When the annual showdown between Boston and Philadelphia for the NBA Eastern Division championship began 12 days ago, few would have anticipated Gerald Henderson being the catalyst in the Celtics' comeback hopes.
Henderson, a slender, third-year reserve guard from Virginia Commonwealth, played only 87 minutes in last season's seven-game series with the 76ers, finishing with 27 points and 13 assists. His role again this year was mainly to give Nate Archibald a breather once in a while.
Now Archibald is sidelined with a dislocated shoulder and the favored Celtics trail the 76ers, 3-2, in the best-of-seven series. Boston is relying heavily on Henderson when it tries to defeat the 76ers in Philadelphia tonight (WDVM-TV-9, 11:30, delayed) and force a seventh game Sunday in Boston.
When Archibald was injured last Saturday in the opening minute of Game 3, the Celtics were understandably jarred out of synch offensively and defensively. With their playmaker absent, they failed to score 100 points in either of two losses that weekend in the Spectrum.
With Henderson feeling more confident after two days of practice as the new floor leader, the Celtics' offense returned to peak efficiency in Wednesday night's 114-85 romp. Boston Coach Bill Fitch is hoping it remains at that level the rest of the series.
"Those two days of practice really helped," Henderson said, referring to lengthy workouts Monday and Tuesday. "We established a game plan that I felt comfortable with. I knew what the coach wanted and I didn't have to look over at the bench every time I got the ball.
"We were a lot more fluid," he continued. "We had five people moving as one, instead of five people going in five different directions like we were in Philly."
One of Henderson's major assignments was to get Robert Parish back in the flow of the offense. The 7-foot center, who averaged 23 points a game when the Celtics defeated Washington, 4-1, in the conference semifinals, had only 32 points in those weekend losses. He was benched for the fourth quarter of both games.
"I want to go to Robert early," Henderson said. "The best way to do that is push the ball up quickly before the defense can get set. If the defense isn't set, they can't help out on Robert and he's murder going one-on-one with anybody."

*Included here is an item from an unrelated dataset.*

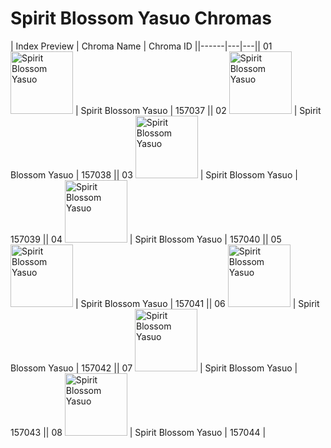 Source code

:# Spirit Blossom Yasuo Chromas

| Index  Preview | Chroma Name | Chroma ID ||------|---|---|| 01  <img src='https://raw.communitydragon.org/latest/plugins/rcp-be-lol-game-data/global/default/v1/champion-chroma-images/157/157037.png' alt='Spirit Blossom Yasuo' width='100'> | Spirit Blossom Yasuo | 157037 || 02  <img src='https://raw.communitydragon.org/latest/plugins/rcp-be-lol-game-data/global/default/v1/champion-chroma-images/157/157038.png' alt='Spirit Blossom Yasuo' width='100'> | Spirit Blossom Yasuo | 157038 || 03  <img src='https://raw.communitydragon.org/latest/plugins/rcp-be-lol-game-data/global/default/v1/champion-chroma-images/157/157039.png' alt='Spirit Blossom Yasuo' width='100'> | Spirit Blossom Yasuo | 157039 || 04  <img src='https://raw.communitydragon.org/latest/plugins/rcp-be-lol-game-data/global/default/v1/champion-chroma-images/157/157040.png' alt='Spirit Blossom Yasuo' width='100'> | Spirit Blossom Yasuo | 157040 || 05  <img src='https://raw.communitydragon.org/latest/plugins/rcp-be-lol-game-data/global/default/v1/champion-chroma-images/157/157041.png' alt='Spirit Blossom Yasuo' width='100'> | Spirit Blossom Yasuo | 157041 || 06  <img src='https://raw.communitydragon.org/latest/plugins/rcp-be-lol-game-data/global/default/v1/champion-chroma-images/157/157042.png' alt='Spirit Blossom Yasuo' width='100'> | Spirit Blossom Yasuo | 157042 || 07  <img src='https://raw.communitydragon.org/latest/plugins/rcp-be-lol-game-data/global/default/v1/champion-chroma-images/157/157043.png' alt='Spirit Blossom Yasuo' width='100'> | Spirit Blossom Yasuo | 157043 || 08  <img src='https://raw.communitydragon.org/latest/plugins/rcp-be-lol-game-data/global/default/v1/champion-chroma-images/157/157044.png' alt='Spirit Blossom Yasuo' width='100'> | Spirit Blossom Yasuo | 157044 |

Parish scored 15 of his 26 points in the first quarter as the Celtics raced to a 33-22 lead they never lost. The game plan tonight is to follow the same formula. The pattern of this series, except for Game 3, has been that the team leading after the first quarter has won.
Another explanation for the Celtics' offensive resurgence is that Parish was positioned at the high post. This tactic will be repeated tonight for several reasons:
With Parish setting up near the foul line, forwards Cedric Maxwell and Larry Bird have more room to maneuver around the basket. Both had four offensive rebounds in Game 5 and scored 15 and 20 points, respectively.
Parish is more effective when facing the basket because he can shoot his jumper or drive, and doesn't have to trade elbows with Caldwell Jones or Darryl Dawkins.
By playing Parish outside, Jones or Dawkins are drawn from the basket and are less effective rebounders and shot blockers. Dawkins had one blocked shot Wednesday and Jones had none.
"Facing up helps me," Parish said. "They don't know if I'm going to drive or shoot the jumper. It puts a lot more pressure on the defense."
Pressure is something the 76ers have been fighting since they left their cramped dressing quarters in the Boston Garden Wednesday night. The question reporters were asking and the players must be asking themselves is: will this be a repeat of last year's series, when the 76ers took a 3-1 lead and then lost three in a row?
"I won't be thinking of it," Julius Erving said, unconvincingly. "What happened last year is history."
Only four teams have come back from a 3-1 deficit to win an NBA playoff series. The Celtics did in 1968 and last year, Los Angeles overcame Phoenix in l970 and the Bullets won three in a row over San Antonio while trying to repeat as champions in 1979.
If the 76ers fold again, a wholesale housecleaning by Harold Katz, the new owner, might ensue. Such a move could end Erving's hopes of winning an NBA championship. The 32-year-old forward has played six years in the NBA, having made it to the finals in 1977 and 1980.